Pełnia
Wróć do listy artykułów

Efekt Golema

Ktoś wyjechał Ci kiedyś z tekstem, że seriale nadają się wyłącznie do uszczelniania okien w zimę, a Ty od razu przypisałeś mu cechy typowe dla płytkiego buca, który z pewnością wszelkie przejawy twórczości ludzkiej (nie tylko w dziedzinie serialowej kinematografii) określiłby mianem: “dno i dwa metry mułu”? Zdarzyło Ci się pójść na imprezę, co do której miałeś przeczucia, że będzie do kitu, a gdy na nią w końcu dotarłeś, z każdą chwilą zanurzałeś się coraz głębiej w odmętach nudy i zgryzoty do samego siebie, że jeszcze tu jesteś? Czy kiedykolwiek patrzyłeś przez czyjeś ramię, widząc jak się stara – i co z tego? – po prostu dogłębnie wiedziałeś, że spartaczy jak mało kto – no i wziął i spartaczył. Cóż, być może Twój wkład w przebieg i efekty tych wszystkich sytuacji był o wiele większy niż myślałeś – a przynajmniej do takich wniosków może skłaniać Efekt Golema.

Dlaczego Efekt Golema?

Termin pochodzi z mitologi żydowskiej i dotyczy glinianej kreatury powołanej do życia przez Rabina z Pragi. Żydzi byli wówczas prześladowani z powodu podejrzeń o pałanie się magią i okultyzmem. Tak jak w przypadku pierwszego człowieka – Adama – tak i Golem został ulepiony z gliny. Jednakże ten drugi nie posiadał duszy danej przez Boga i był zaledwie naczyniem zdolnym do wykonywania poleceń. Rabin ożywił swój twór za pomocą rytuału, który winszowało włożenie do ust Golema pergamin ze słowem Emet (co z hebrajskiego oznacza “prawda”). Usunięcie pierwszej litery dawało słowo Met (co z hebrajskiego oznacza “śmierć”) i mogło odebrać życie istocie.

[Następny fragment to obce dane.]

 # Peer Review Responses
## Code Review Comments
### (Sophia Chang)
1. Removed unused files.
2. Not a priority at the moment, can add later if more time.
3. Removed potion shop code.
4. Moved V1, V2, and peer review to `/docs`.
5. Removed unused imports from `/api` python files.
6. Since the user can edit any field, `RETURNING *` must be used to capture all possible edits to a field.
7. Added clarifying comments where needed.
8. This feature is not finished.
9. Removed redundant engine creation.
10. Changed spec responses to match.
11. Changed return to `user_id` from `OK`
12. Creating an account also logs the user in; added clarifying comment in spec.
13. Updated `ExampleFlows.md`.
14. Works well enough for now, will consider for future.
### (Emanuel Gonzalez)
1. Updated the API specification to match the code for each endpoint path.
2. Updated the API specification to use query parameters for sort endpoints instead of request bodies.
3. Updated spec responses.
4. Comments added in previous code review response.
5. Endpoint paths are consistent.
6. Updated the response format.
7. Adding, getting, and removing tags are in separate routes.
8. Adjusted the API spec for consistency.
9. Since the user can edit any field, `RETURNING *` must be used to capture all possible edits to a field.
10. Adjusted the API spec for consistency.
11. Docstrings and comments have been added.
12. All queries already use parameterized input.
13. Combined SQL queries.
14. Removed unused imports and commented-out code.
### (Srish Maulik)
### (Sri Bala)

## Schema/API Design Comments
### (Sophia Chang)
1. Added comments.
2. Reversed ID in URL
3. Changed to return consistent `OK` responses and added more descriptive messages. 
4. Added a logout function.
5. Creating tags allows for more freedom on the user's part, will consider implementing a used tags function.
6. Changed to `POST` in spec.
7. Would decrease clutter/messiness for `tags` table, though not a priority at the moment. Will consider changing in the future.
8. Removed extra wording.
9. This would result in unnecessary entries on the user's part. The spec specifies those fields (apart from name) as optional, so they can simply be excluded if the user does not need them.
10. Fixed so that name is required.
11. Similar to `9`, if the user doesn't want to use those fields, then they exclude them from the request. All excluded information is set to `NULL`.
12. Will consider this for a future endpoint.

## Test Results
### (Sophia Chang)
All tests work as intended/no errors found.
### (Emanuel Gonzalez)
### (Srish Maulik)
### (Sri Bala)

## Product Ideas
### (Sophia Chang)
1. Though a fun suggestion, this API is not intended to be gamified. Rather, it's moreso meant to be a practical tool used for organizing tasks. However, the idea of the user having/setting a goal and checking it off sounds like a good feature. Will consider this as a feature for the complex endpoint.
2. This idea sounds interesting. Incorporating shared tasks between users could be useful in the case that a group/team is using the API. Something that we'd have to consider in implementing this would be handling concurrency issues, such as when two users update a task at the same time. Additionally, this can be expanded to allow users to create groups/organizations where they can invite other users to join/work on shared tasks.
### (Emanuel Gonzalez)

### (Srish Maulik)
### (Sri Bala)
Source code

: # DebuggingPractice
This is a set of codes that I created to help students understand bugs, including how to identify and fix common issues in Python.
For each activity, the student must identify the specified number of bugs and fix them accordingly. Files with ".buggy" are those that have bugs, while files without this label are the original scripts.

Mimo, że Golem został powołany do życia w celu obrony Żydów przed atakami prześladowców, ciągłe wykonywanie przez niego poleceń doprowadza do korupcji, a w konsekwencji mordu tych, którym miał służyć. W konsekwencji musiał on zostać zniszczony przez swojego twórcę. Rabin wymazał więc pierwszą literę z pergaminu, tym samym na powrót czyniąc istotę zaledwie posągiem.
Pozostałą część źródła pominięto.